** Opening Exercise input block **

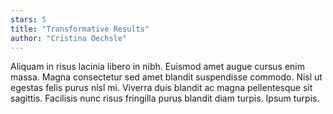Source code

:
 ```yaml
---
stars: 5
title: "Transformative Results"
author: "Cristina Oechsle"
---
```

Aliquam in risus lacinia libero in nibh. Euismod amet augue cursus enim massa. Magna consectetur sed amet blandit suspendisse commodo. Nisl ut egestas felis purus nisl mi. Viverra duis blandit ac magna pellentesque sit sagittis. Facilisis nunc risus fringilla purus blandit diam turpis. Ipsum turpis.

** Closing Exercise input block **

# What to work on:
The expected response is every entry above, repeated exactly, pictures removed.

# Answer:
Source code

:
 ```yaml
---
stars: 5
title: "Transformative Results"
author: "Cristina Oechsle"
---
```

Aliquam in risus lacinia libero in nibh. Euismod amet augue cursus enim massa. Magna consectetur sed amet blandit suspendisse commodo. Nisl ut egestas felis purus nisl mi. Viverra duis blandit ac magna pellentesque sit sagittis. Facilisis nunc risus fringilla purus blandit diam turpis. Ipsum turpis.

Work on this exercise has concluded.